### The problem
Please show all lines of the records that include "string".

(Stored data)
= = = = =

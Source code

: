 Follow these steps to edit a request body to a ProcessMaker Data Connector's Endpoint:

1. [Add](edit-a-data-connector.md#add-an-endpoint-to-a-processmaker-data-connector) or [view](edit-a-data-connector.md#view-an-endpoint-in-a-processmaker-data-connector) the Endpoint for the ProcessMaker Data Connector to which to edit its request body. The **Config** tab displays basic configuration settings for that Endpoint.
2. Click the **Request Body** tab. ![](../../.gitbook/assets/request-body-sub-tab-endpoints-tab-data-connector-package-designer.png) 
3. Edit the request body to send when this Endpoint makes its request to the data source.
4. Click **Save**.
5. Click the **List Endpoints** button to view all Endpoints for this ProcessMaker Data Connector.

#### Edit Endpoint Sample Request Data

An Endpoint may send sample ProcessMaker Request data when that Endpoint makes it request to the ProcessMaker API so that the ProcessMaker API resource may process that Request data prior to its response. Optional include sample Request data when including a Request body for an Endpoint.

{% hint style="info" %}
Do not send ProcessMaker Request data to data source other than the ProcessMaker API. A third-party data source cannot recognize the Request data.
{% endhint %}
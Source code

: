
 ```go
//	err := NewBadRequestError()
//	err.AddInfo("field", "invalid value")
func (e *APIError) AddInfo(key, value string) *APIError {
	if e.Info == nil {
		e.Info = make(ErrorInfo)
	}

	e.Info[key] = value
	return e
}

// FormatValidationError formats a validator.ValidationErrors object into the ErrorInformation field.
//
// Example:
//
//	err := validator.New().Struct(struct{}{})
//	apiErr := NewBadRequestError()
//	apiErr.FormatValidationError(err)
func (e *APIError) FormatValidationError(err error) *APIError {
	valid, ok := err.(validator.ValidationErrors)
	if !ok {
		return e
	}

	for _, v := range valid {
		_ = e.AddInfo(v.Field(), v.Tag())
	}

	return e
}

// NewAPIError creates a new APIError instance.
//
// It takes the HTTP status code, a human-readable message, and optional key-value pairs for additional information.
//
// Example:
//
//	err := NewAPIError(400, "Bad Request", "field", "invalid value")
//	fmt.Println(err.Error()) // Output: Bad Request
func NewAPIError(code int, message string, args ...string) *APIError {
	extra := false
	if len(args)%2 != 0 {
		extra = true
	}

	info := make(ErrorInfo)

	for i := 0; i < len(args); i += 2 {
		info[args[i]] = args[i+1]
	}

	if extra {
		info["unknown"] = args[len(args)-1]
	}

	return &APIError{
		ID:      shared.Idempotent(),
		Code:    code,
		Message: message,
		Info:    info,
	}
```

= = = = =

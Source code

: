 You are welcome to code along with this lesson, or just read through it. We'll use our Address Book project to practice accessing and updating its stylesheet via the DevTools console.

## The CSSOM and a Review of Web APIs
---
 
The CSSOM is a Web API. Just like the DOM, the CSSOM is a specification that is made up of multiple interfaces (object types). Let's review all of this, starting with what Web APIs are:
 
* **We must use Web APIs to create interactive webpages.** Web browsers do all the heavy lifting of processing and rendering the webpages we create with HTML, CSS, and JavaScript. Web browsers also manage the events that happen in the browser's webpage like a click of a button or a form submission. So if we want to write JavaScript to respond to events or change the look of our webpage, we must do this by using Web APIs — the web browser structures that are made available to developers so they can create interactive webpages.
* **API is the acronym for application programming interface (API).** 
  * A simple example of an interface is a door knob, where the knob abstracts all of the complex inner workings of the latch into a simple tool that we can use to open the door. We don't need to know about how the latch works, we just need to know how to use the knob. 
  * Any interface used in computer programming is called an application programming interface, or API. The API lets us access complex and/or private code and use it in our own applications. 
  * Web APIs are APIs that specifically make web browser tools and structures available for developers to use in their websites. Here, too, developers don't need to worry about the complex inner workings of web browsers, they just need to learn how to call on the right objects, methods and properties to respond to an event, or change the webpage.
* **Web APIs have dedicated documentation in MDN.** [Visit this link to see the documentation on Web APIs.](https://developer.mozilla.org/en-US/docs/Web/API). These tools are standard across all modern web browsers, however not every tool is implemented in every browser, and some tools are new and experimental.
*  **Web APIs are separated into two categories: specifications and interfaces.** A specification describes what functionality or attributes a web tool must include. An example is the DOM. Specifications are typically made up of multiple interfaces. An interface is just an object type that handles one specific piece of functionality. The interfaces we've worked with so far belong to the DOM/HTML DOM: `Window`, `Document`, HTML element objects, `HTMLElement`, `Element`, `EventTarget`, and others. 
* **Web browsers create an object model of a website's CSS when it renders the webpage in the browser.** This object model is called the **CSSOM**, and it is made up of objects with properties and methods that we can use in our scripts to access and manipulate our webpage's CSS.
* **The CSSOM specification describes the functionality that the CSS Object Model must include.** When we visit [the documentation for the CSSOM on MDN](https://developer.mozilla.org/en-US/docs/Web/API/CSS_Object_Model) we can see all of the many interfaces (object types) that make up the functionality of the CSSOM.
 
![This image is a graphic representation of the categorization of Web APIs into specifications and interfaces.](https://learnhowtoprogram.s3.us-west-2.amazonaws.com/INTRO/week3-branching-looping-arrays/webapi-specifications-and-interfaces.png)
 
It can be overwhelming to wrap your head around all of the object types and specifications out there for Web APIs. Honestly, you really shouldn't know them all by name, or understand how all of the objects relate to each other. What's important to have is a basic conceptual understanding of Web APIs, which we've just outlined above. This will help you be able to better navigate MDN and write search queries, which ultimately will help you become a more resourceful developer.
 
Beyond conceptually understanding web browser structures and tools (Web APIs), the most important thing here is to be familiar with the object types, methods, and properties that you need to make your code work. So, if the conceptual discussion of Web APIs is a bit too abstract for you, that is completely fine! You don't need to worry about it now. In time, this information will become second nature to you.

= = = = =

### Task answer
func (e *APIError) AddInfo(key, value string) *APIError {
func NewAPIError(code int, message string, args ...string) *APIError {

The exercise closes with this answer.